═════ SOURCE INFORMATION

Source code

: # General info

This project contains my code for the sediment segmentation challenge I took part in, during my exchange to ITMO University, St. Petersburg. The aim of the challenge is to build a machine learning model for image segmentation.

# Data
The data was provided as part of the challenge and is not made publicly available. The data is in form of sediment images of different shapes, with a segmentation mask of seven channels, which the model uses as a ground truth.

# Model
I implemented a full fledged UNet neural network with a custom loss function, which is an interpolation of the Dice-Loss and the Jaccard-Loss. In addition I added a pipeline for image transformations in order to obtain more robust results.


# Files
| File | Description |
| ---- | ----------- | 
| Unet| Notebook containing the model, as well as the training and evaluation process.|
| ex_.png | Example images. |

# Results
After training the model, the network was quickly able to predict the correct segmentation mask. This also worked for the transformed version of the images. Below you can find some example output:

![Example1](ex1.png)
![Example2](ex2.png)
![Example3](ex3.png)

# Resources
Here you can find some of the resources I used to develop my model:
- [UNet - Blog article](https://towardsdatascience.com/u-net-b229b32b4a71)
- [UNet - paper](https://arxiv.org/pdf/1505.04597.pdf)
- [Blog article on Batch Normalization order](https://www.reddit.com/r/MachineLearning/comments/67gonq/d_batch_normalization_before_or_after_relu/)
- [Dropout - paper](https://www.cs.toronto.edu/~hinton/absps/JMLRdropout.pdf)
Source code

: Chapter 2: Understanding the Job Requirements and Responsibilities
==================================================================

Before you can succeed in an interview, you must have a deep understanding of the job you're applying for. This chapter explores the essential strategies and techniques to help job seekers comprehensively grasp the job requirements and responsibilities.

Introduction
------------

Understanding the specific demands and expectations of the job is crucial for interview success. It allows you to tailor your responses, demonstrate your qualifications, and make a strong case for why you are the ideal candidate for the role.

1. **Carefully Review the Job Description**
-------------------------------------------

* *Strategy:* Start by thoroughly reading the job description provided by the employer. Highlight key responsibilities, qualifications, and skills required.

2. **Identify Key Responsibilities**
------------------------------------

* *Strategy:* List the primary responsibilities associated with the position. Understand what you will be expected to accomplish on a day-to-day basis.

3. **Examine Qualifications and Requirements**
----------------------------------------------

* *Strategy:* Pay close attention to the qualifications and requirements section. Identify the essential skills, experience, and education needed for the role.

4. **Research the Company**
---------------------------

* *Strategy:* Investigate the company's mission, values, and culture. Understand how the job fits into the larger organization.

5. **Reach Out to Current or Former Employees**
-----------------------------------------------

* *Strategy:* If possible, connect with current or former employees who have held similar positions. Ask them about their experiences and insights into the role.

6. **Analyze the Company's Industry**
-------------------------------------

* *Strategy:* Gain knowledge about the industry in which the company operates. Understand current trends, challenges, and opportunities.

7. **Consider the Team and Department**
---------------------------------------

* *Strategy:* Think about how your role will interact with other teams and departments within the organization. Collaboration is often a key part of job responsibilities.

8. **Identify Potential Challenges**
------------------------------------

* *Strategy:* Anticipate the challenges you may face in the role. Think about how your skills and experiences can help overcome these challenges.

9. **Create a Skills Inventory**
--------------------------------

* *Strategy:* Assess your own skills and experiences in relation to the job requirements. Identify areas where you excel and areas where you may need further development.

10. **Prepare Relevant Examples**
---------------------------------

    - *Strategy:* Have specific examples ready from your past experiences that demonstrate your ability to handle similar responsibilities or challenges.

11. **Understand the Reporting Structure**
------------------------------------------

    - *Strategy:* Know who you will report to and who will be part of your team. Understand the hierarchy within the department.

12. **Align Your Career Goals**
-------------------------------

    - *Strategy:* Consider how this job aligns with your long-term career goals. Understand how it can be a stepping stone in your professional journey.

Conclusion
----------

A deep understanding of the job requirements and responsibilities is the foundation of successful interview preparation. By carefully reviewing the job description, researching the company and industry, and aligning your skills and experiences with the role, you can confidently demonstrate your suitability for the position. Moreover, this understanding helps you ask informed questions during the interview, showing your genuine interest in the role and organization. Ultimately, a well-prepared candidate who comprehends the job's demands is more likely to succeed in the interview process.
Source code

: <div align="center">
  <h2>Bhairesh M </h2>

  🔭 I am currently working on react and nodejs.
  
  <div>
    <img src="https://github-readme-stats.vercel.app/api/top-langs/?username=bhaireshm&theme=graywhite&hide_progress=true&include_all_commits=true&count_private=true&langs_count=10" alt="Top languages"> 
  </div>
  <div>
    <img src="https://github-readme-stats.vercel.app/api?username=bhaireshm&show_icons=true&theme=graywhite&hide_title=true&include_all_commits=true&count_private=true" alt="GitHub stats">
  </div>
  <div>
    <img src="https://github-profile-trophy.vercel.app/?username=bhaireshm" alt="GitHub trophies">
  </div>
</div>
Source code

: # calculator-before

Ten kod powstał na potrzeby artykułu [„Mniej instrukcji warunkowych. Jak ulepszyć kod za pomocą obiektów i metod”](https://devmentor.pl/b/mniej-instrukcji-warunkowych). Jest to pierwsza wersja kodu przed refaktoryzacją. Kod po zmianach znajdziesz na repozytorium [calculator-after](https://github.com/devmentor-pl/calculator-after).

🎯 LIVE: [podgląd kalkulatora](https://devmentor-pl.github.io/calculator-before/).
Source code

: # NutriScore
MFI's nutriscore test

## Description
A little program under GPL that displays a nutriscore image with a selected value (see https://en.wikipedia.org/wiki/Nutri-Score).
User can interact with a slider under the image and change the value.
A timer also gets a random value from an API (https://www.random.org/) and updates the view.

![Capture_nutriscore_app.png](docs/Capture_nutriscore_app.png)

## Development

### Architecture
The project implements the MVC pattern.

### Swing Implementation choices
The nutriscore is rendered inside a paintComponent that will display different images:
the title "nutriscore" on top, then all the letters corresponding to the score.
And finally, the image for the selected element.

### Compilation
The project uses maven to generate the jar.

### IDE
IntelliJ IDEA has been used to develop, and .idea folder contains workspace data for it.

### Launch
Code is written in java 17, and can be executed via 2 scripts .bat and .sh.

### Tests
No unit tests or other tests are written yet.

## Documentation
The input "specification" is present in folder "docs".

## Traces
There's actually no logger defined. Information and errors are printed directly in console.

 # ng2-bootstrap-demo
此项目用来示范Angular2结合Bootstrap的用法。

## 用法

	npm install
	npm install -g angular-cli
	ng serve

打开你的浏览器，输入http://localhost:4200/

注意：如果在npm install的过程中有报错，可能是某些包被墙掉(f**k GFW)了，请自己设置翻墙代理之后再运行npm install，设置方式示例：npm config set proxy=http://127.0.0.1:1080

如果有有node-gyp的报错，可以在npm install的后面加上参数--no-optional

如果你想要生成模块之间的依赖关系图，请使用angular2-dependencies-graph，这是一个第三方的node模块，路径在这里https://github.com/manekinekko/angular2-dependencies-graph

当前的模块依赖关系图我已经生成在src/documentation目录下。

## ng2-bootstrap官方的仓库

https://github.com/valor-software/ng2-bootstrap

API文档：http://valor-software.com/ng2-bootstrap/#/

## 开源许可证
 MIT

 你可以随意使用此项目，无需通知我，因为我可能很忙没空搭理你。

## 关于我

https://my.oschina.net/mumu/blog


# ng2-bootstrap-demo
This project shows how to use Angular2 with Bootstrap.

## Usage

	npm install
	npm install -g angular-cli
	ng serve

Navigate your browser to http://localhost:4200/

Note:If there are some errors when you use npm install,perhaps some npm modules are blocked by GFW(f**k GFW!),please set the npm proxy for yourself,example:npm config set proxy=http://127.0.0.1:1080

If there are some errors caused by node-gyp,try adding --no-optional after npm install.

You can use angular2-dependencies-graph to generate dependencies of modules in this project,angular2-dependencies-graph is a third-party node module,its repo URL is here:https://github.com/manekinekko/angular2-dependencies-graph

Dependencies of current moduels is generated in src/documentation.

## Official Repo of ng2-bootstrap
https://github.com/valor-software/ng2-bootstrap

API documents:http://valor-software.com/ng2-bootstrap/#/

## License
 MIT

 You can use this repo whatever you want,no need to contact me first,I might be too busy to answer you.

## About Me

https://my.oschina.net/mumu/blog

══════════

:: WHAT NEEDS TO BE DONE ::
Write out every line of the listing that holds the word "during".

:: ANSWER FOR THIS EXERCISE ::
This project contains my code for the sediment segmentation challenge I took part in, during my exchange to ITMO University, St. Petersburg. The aim of the challenge is to build a machine learning model for image segmentation.
A deep understanding of the job requirements and responsibilities is the foundation of successful interview preparation. By carefully reviewing the job description, researching the company and industry, and aligning your skills and experiences with the role, you can confidently demonstrate your suitability for the position. Moreover, this understanding helps you ask informed questions during the interview, showing your genuine interest in the role and organization. Ultimately, a well-prepared candidate who comprehends the job's demands is more likely to succeed in the interview process.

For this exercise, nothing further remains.